Listed entries:
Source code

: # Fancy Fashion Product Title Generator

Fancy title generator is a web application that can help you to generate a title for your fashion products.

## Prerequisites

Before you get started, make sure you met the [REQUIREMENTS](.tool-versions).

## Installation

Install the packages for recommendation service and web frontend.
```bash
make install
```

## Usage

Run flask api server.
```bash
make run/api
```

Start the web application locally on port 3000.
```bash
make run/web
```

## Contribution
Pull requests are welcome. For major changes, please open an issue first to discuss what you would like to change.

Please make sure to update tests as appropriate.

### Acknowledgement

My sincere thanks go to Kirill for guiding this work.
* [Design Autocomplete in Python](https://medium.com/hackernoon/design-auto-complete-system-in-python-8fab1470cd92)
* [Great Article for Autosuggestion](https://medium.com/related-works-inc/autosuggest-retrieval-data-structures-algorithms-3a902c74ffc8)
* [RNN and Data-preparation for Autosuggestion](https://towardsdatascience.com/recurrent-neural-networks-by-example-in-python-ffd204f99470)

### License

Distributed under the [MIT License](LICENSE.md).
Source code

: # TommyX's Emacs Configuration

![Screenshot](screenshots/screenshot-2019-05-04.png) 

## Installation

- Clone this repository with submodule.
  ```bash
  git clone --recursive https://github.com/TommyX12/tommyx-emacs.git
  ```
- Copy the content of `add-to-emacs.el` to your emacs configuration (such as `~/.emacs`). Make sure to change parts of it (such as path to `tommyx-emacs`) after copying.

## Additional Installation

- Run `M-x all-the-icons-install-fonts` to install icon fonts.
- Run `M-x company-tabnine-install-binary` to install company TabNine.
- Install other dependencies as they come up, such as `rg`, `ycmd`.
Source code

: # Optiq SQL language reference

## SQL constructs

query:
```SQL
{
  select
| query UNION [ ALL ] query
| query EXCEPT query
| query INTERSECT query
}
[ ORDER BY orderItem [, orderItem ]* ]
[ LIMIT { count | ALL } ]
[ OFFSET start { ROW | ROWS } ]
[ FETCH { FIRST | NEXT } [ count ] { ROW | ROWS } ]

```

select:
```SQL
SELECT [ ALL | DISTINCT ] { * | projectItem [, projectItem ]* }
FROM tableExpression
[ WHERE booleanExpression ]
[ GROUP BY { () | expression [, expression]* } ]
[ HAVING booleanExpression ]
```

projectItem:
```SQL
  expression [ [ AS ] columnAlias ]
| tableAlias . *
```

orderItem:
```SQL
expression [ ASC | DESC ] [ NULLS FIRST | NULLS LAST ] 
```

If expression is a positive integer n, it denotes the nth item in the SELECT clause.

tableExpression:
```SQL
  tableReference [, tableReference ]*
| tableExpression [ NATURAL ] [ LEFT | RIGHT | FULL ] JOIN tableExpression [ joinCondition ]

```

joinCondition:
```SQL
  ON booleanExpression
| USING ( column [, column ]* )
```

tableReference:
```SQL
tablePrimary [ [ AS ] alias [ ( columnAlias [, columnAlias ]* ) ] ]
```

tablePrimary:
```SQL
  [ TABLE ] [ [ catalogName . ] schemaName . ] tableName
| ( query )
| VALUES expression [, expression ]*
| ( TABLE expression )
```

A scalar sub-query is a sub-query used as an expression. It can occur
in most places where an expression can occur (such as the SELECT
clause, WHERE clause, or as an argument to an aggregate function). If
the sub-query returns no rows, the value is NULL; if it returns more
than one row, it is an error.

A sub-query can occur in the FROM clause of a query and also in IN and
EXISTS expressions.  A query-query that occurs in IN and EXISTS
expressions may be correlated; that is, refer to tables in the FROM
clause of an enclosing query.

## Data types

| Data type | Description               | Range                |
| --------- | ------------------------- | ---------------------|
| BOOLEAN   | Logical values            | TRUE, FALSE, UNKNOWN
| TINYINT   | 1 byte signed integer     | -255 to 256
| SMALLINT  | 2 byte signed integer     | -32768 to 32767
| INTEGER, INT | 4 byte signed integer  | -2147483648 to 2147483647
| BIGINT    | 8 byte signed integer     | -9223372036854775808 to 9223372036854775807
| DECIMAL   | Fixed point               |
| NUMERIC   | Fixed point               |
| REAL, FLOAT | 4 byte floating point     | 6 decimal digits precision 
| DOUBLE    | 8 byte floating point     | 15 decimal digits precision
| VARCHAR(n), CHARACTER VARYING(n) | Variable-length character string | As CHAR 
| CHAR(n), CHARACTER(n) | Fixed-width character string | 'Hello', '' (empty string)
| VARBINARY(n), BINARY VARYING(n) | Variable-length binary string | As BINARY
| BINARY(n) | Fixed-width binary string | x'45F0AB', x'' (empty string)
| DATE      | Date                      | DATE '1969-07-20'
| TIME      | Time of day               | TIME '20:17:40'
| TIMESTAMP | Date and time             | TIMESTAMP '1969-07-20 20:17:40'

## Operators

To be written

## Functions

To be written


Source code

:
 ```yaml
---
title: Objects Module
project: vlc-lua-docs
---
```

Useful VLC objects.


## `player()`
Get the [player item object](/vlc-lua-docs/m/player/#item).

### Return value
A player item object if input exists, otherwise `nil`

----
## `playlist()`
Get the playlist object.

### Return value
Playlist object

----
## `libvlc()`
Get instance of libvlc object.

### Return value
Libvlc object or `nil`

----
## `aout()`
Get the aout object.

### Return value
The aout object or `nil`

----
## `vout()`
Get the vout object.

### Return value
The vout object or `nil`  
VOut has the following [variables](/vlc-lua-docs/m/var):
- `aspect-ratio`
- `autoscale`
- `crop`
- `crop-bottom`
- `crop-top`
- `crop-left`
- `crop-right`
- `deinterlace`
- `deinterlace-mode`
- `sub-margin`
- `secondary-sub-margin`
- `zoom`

Exercise details: Report each line of the material in which the string "digits" occurs.

Completed exercise:
| REAL, FLOAT | 4 byte floating point     | 6 decimal digits precision 
| DOUBLE    | 8 byte floating point     | 15 decimal digits precision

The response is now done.